Cuando llegué por primera vez a Chile, era un viajero; un extranjero; Un novato sobre la cultura chilena. Ahora que he estado aquí por un poco más de tres meses, me siento como un local bien adaptado. Pensé que sería interesante hablar de los entresijos cotidianos de una cultura que he adaptado como mía en los últimos meses. Lo que he encontrado más interesante es cómo culturas similares son, quiero decir, sí, es posible que todos seamos diferentes en lo que comemos, tal vez en cómo comemos e incluso dónde comemos, ¡pero el hecho es que todos comemos! Y este hecho permanece en Chile, también.

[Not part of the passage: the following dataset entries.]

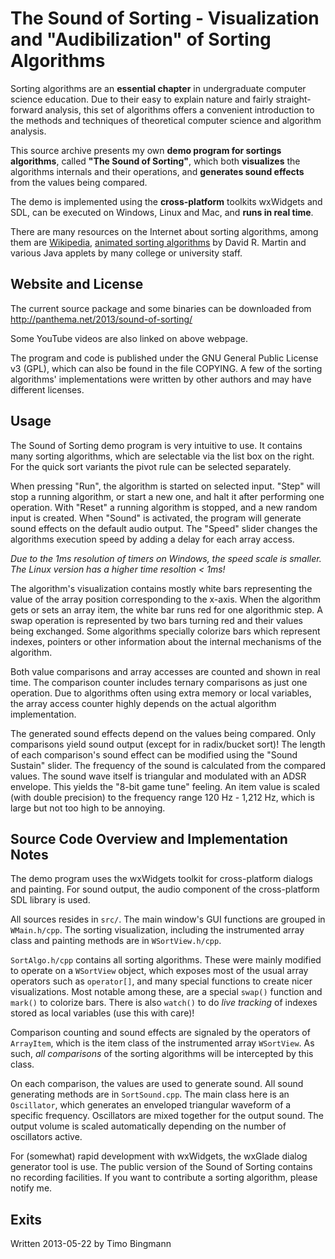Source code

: # The Sound of Sorting - Visualization and "Audibilization" of Sorting Algorithms

Sorting algorithms are an **essential chapter** in undergraduate computer
science education. Due to their easy to explain nature and fairly
straight-forward analysis, this set of algorithms offers a convenient
introduction to the methods and techniques of theoretical computer science and
algorithm analysis.

This source archive presents my own **demo program for sortings algorithms**,
called **"The Sound of Sorting"**, which both **visualizes** the algorithms
internals and their operations, and **generates sound effects** from the values
being compared.

The demo is implemented using the **cross-platform** toolkits wxWidgets and
SDL, can be executed on Windows, Linux and Mac, and **runs in real time**.

There are many resources on the Internet about sorting algorithms, among them
are <a href="http://en.wikipedia.org/wiki/Sorting_algorithm">Wikipedia</a>, <a
href="http://www.sorting-algorithms.com">animated sorting algorithms</a> by
David R. Martin and various Java applets by many college or university staff.

## Website and License

The current source package and some binaries can be downloaded from
http://panthema.net/2013/sound-of-sorting/

Some YouTube videos are also linked on above webpage.

The program and code is published under the GNU General Public License v3
(GPL), which can also be found in the file COPYING. A few of the sorting
algorithms' implementations were written by other authors and may have
different licenses.

## Usage

The Sound of Sorting demo program is very intuitive to use. It contains many
sorting algorithms, which are selectable via the list box on the right. For the
quick sort variants the pivot rule can be selected separately.

When pressing "Run", the algorithm is started on selected input. "Step" will
stop a running algorithm, or start a new one, and halt it after performing one
operation. With "Reset" a running algorithm is stopped, and a new random input
is created. When "Sound" is activated, the program will generate sound effects
on the default audio output. The "Speed" slider changes the algorithms
execution speed by adding a delay for each array access.

*Due to the 1ms resolution of timers on Windows, the speed scale is
  smaller. The Linux version has a higher time resoltion \< 1ms!*

The algorithm's visualization contains mostly white bars representing the value
of the array position corresponding to the x-axis. When the algorithm gets or
sets an array item, the white bar runs red for one algorithmic step. A swap
operation is represented by two bars turning red and their values being
exchanged. Some algorithms specially colorize bars which represent indexes,
pointers or other information about the internal mechanisms of the algorithm.

Both value comparisons and array accesses are counted and shown in real time.
The comparison counter includes ternary comparisons as just one operation. Due
to algorithms often using extra memory or local variables, the array access
counter highly depends on the actual algorithm implementation.

The generated sound effects depend on the values being compared. Only
comparisons yield sound output (except for in radix/bucket sort)! The length of
each comparison's sound effect can be modified using the "Sound Sustain"
slider. The frequency of the sound is calculated from the compared values. The
sound wave itself is triangular and modulated with an ADSR envelope. This
yields the "8-bit game tune" feeling. An item value is scaled (with double
precision) to the frequency range 120 Hz - 1,212 Hz, which is large but not too
high to be annoying.

## Source Code Overview and Implementation Notes

The demo program uses the wxWidgets toolkit for cross-platform dialogs and
painting. For sound output, the audio component of the cross-platform SDL
library is used.

All sources resides in `src/`. The main window's GUI functions are grouped in
`WMain.h/cpp`. The sorting visualization, including the instrumented array
class and painting methods are in `WSortView.h/cpp`.

`SortAlgo.h/cpp` contains all sorting algorithms. These were mainly modified to
operate on a `WSortView` object, which exposes most of the usual array
operators such as `operator[]`, and many special functions to create nicer
visualizations. Most notable among these, are a special `swap()` function and
`mark()` to colorize bars. There is also `watch()` to do *live tracking* of
indexes stored as local variables (use this with care)!

Comparison counting and sound effects are signaled by the operators of
`ArrayItem`, which is the item class of the instrumented array `WSortView`. As
such, *all comparisons* of the sorting algorithms will be intercepted by this
class.

On each comparison, the values are used to generate sound. All sound generating
methods are in `SortSound.cpp`. The main class here is an `Oscillator`, which
generates an enveloped triangular waveform of a specific frequency. Oscillators
are mixed together for the output sound. The output volume is scaled
automatically depending on the number of oscillators active.

For (somewhat) rapid development with wxWidgets, the wxGlade dialog generator
tool is use. The public version of the Sound of Sorting contains no recording
facilities. If you want to contribute a sorting algorithm, please notify me.

## Exits

Written 2013-05-22 by Timo Bingmann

Un día típico para mí, como un chileno adaptado, es que el tiempo en familia es lo primero. Una cosa que es la parte más imperativa del día de un chileno es el tiempo que pasan con su familia. En la mayoría de los días después del trabajo, se puede encontrar a la mayoría de los chilenos reunidos por una vez, lo que generalmente incluye pan, queso, algún tipo de carne y té o café.

Esta vez comida se considera nuestra «hora de la cena» en los estados. Normalmente, esta comida se suele compartir con la familia e incluso con la familia extendida que puede vivir cerca, todo con el propósito de compartir, reflexionar y ponerse al día el día del otro. Otra norma para los chilenos es tener un gran almuerzo. Esto puede incluir arroz o un tipo de pasta, carne, verduras, fruta, postre e incluso un bocadillo en una sola sesión.

Una de las cosas más sorprendentes acerca de viajar a cualquier lugar diferente en el mundo es experimentar la cultura a través de los ojos de un local. Visitar tiendas y restaurantes que «todos saben» y visitar a familiares o amigos para celebrar una ocasión. Esto es verdad también aquí en Chile. Mientras estuve aquí, he vivido como local, he comido y he comprado como local y debo admitir que, aunque al principio me parece intimidante, ahora es muy común incluso acariciar a un perro callejero en la calle.

Esto me lleva a las otras normas culturales que ocurren aquí en Chile. La mayoría de mis normas de los estados no son normas aquí. Por ejemplo, en los estados hay una línea claramente definida para el espacio personal, aquí en Chile, ¡No! Nos abrazamos, besamos, abrazamos cariñosamente, amando y de corazón. En los estados, los animales callejeros generalmente se evitan y se los llama para que los recojan los animales, pero aquí en Chile ¡No! ‘Nosotros acariciamos a los perros callejeros, los alimentamos, incluso los abrazamos’ y, por último, en los Estados Unidos, trabajamos y trabajamos y trabajamos un poco más, a veces incluso dejando de ver a familiares o amigos durante semanas para terminar un proyecto o para ganar más dinero, Incluso te saltas las vacaciones para trabajar, en Chile ¡De ninguna manera! Hay un dicho que dice «esta es la manera chilena» que significa que «no trabajamos demasiado, cuando significa que no podemos disfrutar para lo que trabajamos». Al principio, todas estas nuevas normas eran difíciles de aceptar, pero luego de vivirlas durante un tiempo, empecé a entenderlas. Por ejemplo, los perros callejeros, muchos fueron animales domésticos, desafortunadamente muchos dueños los abandonaron cuando crecieron y, por lo tanto, la mayoría de los perros callejeros son muy domesticados e inteligentes y, por lo tanto, no representan un problema público. De hecho, tienen grupos que realmente van y atienden a estos perros a través de vacunas, comida, etc., y debido a la cultura comunitaria, las mascotas sobreviven.

Incluso comencé a participar cuando se inició el deporte nacional -Futbol. Me convertí en fanático del fútbol chileno de la noche a la mañana cuando fui a mi primer juego de fútbol en vivo en la vida y en Chile. Fue emocionante; Nunca antes había visto tanta uniformidad entre la multitud, es diferente a todo lo que he visto antes, miles de chilenos que gritan, incluso gritan que su equipo gane como si su vida real dependiera de ello. La emoción, los vítores, la blasfemia eran un espectáculo para los ojos doloridos. Caminé por las hermosas montañas que tanto admiraba y aprendí la Cueca, una danza tradicional chilena, incluso aprendí a hacer empanadas caseras.

Todo esto y mucho más hace de Chile mi hogar lejos de casa, ya que continúo mis viajes, este lugar siempre albergará un pedazo de mi corazón y siempre que recuerde la forma chilena seguiré recordando que la felicidad no está en el dinero que Busca, la felicidad está en aquellos con quienes compartes tu tiempo.